| Task |
Every record must be copied exactly, from first line to last.

| Extracted data entries |
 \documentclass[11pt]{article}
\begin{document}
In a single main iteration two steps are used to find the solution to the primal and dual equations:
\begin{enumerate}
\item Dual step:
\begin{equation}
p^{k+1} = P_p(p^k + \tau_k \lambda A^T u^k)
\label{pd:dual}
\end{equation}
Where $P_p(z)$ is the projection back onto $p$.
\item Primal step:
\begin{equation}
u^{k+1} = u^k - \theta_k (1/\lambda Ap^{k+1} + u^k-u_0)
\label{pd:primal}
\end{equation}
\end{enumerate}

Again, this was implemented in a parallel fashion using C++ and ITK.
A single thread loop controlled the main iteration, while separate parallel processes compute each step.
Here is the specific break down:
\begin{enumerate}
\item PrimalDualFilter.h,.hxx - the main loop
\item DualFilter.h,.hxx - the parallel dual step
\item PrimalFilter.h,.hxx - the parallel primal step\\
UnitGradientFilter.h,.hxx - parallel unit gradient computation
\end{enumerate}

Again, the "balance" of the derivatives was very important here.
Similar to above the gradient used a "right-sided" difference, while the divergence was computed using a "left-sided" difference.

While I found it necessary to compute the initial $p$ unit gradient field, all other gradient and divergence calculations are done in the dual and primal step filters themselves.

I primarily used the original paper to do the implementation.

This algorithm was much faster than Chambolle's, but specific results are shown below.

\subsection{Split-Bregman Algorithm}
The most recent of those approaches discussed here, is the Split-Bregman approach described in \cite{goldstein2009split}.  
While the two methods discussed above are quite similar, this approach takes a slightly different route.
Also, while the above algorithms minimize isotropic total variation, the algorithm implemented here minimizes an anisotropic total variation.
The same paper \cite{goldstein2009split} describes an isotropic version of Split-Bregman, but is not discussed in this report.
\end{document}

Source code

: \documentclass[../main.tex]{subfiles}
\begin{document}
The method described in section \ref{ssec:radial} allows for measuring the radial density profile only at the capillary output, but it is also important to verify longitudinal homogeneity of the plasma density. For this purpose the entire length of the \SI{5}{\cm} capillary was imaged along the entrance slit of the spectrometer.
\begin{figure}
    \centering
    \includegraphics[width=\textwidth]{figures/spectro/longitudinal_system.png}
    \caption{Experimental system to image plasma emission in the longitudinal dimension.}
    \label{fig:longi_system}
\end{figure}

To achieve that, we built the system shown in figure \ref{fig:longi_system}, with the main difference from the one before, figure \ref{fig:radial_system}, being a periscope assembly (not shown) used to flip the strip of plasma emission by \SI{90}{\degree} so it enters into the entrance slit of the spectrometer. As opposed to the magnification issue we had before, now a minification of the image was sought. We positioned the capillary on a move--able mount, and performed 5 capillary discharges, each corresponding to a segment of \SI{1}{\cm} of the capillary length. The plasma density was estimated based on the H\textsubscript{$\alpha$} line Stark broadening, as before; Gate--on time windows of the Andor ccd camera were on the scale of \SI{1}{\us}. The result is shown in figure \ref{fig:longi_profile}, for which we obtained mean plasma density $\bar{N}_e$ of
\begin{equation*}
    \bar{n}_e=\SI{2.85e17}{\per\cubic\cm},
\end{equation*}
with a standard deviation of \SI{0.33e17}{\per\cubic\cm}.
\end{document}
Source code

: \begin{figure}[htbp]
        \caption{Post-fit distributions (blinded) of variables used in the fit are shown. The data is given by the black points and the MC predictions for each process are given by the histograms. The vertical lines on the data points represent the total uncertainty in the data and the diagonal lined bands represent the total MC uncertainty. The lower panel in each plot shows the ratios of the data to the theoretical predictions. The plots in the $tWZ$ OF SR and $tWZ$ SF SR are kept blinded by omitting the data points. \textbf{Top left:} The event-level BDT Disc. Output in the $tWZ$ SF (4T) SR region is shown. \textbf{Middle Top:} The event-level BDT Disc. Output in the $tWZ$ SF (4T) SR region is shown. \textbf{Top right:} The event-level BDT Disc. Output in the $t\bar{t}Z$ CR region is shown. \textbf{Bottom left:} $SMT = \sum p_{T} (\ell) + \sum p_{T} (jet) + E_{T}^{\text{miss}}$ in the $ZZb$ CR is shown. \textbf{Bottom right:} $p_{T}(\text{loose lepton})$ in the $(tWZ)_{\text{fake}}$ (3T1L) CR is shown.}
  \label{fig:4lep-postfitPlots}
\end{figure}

| Answer to this exercise |
 \documentclass[11pt]{article}
\begin{document}
In a single main iteration two steps are used to find the solution to the primal and dual equations:
\begin{enumerate}
\item Dual step:
\begin{equation}
p^{k+1} = P_p(p^k + \tau_k \lambda A^T u^k)
\label{pd:dual}
\end{equation}
Where $P_p(z)$ is the projection back onto $p$.
\item Primal step:
\begin{equation}
u^{k+1} = u^k - \theta_k (1/\lambda Ap^{k+1} + u^k-u_0)
\label{pd:primal}
\end{equation}
\end{enumerate}

Again, this was implemented in a parallel fashion using C++ and ITK.
A single thread loop controlled the main iteration, while separate parallel processes compute each step.
Here is the specific break down:
\begin{enumerate}
\item PrimalDualFilter.h,.hxx - the main loop
\item DualFilter.h,.hxx - the parallel dual step
\item PrimalFilter.h,.hxx - the parallel primal step\\
UnitGradientFilter.h,.hxx - parallel unit gradient computation
\end{enumerate}

Again, the "balance" of the derivatives was very important here.
Similar to above the gradient used a "right-sided" difference, while the divergence was computed using a "left-sided" difference.

While I found it necessary to compute the initial $p$ unit gradient field, all other gradient and divergence calculations are done in the dual and primal step filters themselves.

I primarily used the original paper to do the implementation.

This algorithm was much faster than Chambolle's, but specific results are shown below.

\subsection{Split-Bregman Algorithm}
The most recent of those approaches discussed here, is the Split-Bregman approach described in \cite{goldstein2009split}.  
While the two methods discussed above are quite similar, this approach takes a slightly different route.
Also, while the above algorithms minimize isotropic total variation, the algorithm implemented here minimizes an anisotropic total variation.
The same paper \cite{goldstein2009split} describes an isotropic version of Split-Bregman, but is not discussed in this report.
\end{document}

Source code

: \documentclass[../main.tex]{subfiles}
\begin{document}
The method described in section \ref{ssec:radial} allows for measuring the radial density profile only at the capillary output, but it is also important to verify longitudinal homogeneity of the plasma density. For this purpose the entire length of the \SI{5}{\cm} capillary was imaged along the entrance slit of the spectrometer.
\begin{figure}
    \centering
    \includegraphics[width=\textwidth]{figures/spectro/longitudinal_system.png}
    \caption{Experimental system to image plasma emission in the longitudinal dimension.}
    \label{fig:longi_system}
\end{figure}

To achieve that, we built the system shown in figure \ref{fig:longi_system}, with the main difference from the one before, figure \ref{fig:radial_system}, being a periscope assembly (not shown) used to flip the strip of plasma emission by \SI{90}{\degree} so it enters into the entrance slit of the spectrometer. As opposed to the magnification issue we had before, now a minification of the image was sought. We positioned the capillary on a move--able mount, and performed 5 capillary discharges, each corresponding to a segment of \SI{1}{\cm} of the capillary length. The plasma density was estimated based on the H\textsubscript{$\alpha$} line Stark broadening, as before; Gate--on time windows of the Andor ccd camera were on the scale of \SI{1}{\us}. The result is shown in figure \ref{fig:longi_profile}, for which we obtained mean plasma density $\bar{N}_e$ of
\begin{equation*}
    \bar{n}_e=\SI{2.85e17}{\per\cubic\cm},
\end{equation*}
with a standard deviation of \SI{0.33e17}{\per\cubic\cm}.
\end{document}
Source code

: \begin{figure}[htbp]
        \caption{Post-fit distributions (blinded) of variables used in the fit are shown. The data is given by the black points and the MC predictions for each process are given by the histograms. The vertical lines on the data points represent the total uncertainty in the data and the diagonal lined bands represent the total MC uncertainty. The lower panel in each plot shows the ratios of the data to the theoretical predictions. The plots in the $tWZ$ OF SR and $tWZ$ SF SR are kept blinded by omitting the data points. \textbf{Top left:} The event-level BDT Disc. Output in the $tWZ$ SF (4T) SR region is shown. \textbf{Middle Top:} The event-level BDT Disc. Output in the $tWZ$ SF (4T) SR region is shown. \textbf{Top right:} The event-level BDT Disc. Output in the $t\bar{t}Z$ CR region is shown. \textbf{Bottom left:} $SMT = \sum p_{T} (\ell) + \sum p_{T} (jet) + E_{T}^{\text{miss}}$ in the $ZZb$ CR is shown. \textbf{Bottom right:} $p_{T}(\text{loose lepton})$ in the $(tWZ)_{\text{fake}}$ (3T1L) CR is shown.}
  \label{fig:4lep-postfitPlots}
\end{figure}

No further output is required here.